There is bad news, good news and promising news on the front lines of manufacturing in the Mahoning Valley and Ohio.

The bad news comes as no surprise to most: Ohio has lost 34 percent of its manufacturing base over the past decade, according to the U.S. Bureau of Labor Statistics. The Great Recession and its painfully lingering aftermath have softened substantially the Buckeye State’s mighty industrial muscle.

The good news, however, reveals that despite the losses, Ohio remains a manufacturing powerhouse to be reckoned with in the national and global economies. A recent report from the Ohio Manufacturers Association showed that the Buckeye State still ranks as the third largest manufacturing producer in America, behind only California and Texas, with 635,700 such jobs as of last month.

Even more promising is data released last month by bizjournals.com, a publication of American City Business Journals.com. Its study ranked the Youngstown-Warren-Boardman metropolitan area as the 14th best in the United States for manufacturing job growth in the past year. Other Ohio cities ranking high in that top-100 list included Akron at No. 3, Cincinnati at No. 12 and Toledo at No. 21.

The task now must be to build ongoing momentum for a renaissance in manufacturing.

SUCCESSFUL SUMMIT

Such momentum was illustrated last week in nearby Rootstown, where nearly 200 business, industry, development and political leaders from Northeast Ohio — many of them from the Mahoning Valley — convened a manufacturing summit.

The co-chairmen for that Northeast Ohio Economic Summit on the Revitalization of Manufacturing were the Valley’s two congressmen, U.S. Reps. Tim Ryan of Niles, D-17th, and Bill Johnson of Marietta, R-6th. That bipartisan leadership served as a heartening recognition that bipartisan cooperation will be a critical cog in revitalizing this region’s, this state’s and this nation’s manufacturing base.

Ryan and others at the summit laid out an agenda that merits ongoing discussion, planning and action.
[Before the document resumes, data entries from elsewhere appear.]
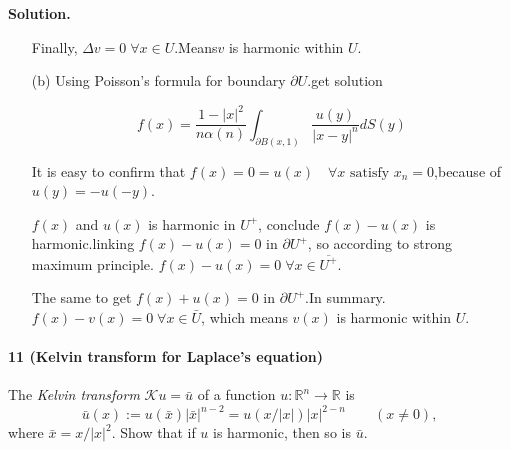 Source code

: \message{ !name(21935004-\unexpanded{谭焱}-homework2.tex)}\documentclass[a4paper]{book}
\newenvironment{solution}%
{\noindent\textbf{Solution.}}%
{\qedhere}
\numberwithin{equation}{chapter}
\theoremstyle{definition}
\begin{document}
\begin{multicols}{2}
\begin{solution}
\begin{itemize}
	Finally, $\Delta v = 0 \; \forall x \in U$.Means$ v $ is harmonic within $U$.
	
  \item[(b)] Using Poisson's formula for boundary $\partial U$.get solution
    
	$$ f(x) = \frac{1 - |x|^2}{n\alpha (n)}\int_{\partial B(x,1)} \frac{u(y)}{|x-y|^n} dS(y) $$
	
	It is easy to confirm that $f(x) = 0 = u(x) \quad \forall x \text{ satisfy }x_n = 0$,because of $u(y) = -u(-y)$.
	
	$f(x)$ and $u(x)$ is harmonic in $U^+$, conclude $ f(x) - u(x) $ is harmonic.linking $f(x) - u(x) = 0 \text{ in } \partial U^+$, so according to strong maximum principle. $f(x) - u(x) = 0 \; \forall x \in \overline{U^+}$.
	
	The same to get $f(x) + u(x) = 0 \text{ in } \partial U^+$.In summary. $f(x) - v(x) = 0 \; \forall x \in \bar{U}$, which means $v(x)$ is harmonic within $U$.
\end{itemize}
\end{solution}


\paragraph{11 (Kelvin transform for Laplace's equation)}
The \textit{Kelvin transform} $\mathcal{K}u = \bar{u}$ of a function $u : \mathbb{R}^n \rightarrow \mathbb{R}$ is 
\begin{equation}\label{2:11:1}
	\bar{u}(x) := u(\bar{x})|\bar{x}|^{n-2} = u(x/|x|)|x|^{2-n}  \qquad (x \neq 0),
\end{equation}
where $\bar{x} = x/|x|^2$. Show that if $u$ is harmonic, then so is $\bar{u}$.


\end{multicols}
\end{document}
Among the issues:

More investment in education and infrastructure to support the high-end, advanced manufacturing jobs of the future.

Stricter monitoring of unfair trade agreements that result in foreign goods produced and sold in the U.S. at prices much lower than those made here.

Consideration of the value-added tax that has helped to turn around the economies of other nations.

Additional aggressive action to mine the rich job opportunities in the Marcellus and Utica shales in the Valley and the state.

To forge sizeable growth in the manufacturing sector of our local and state economies, all of these and many other ideas must be explored on factory floors, in corporate boardrooms and in the halls of the General Assembly and of the U.S. Congress.

The bipartisanship and public-private sector cooperation evident at the Rootstown summit serve as a promising starting point for revitalizing manufacturing, decreasing unemployment and increasing the quality of life in the Valley and in the state.

We’re off to a great start. Since January of this year, 5,000 new jobs — many of them manufacturing — have been added to the Youngstown metro area’s jobs base of 226,000.

It now is up to all involved at the summit and at all other regional and state manufacturing and economic development agencies to add to that growth. By harnessing our long-standing assets tailored to manufacturing, such as a centralized location, ample raw materials and a skilled and available work force, this Valley and this state can jump-start its rich industrial heritage.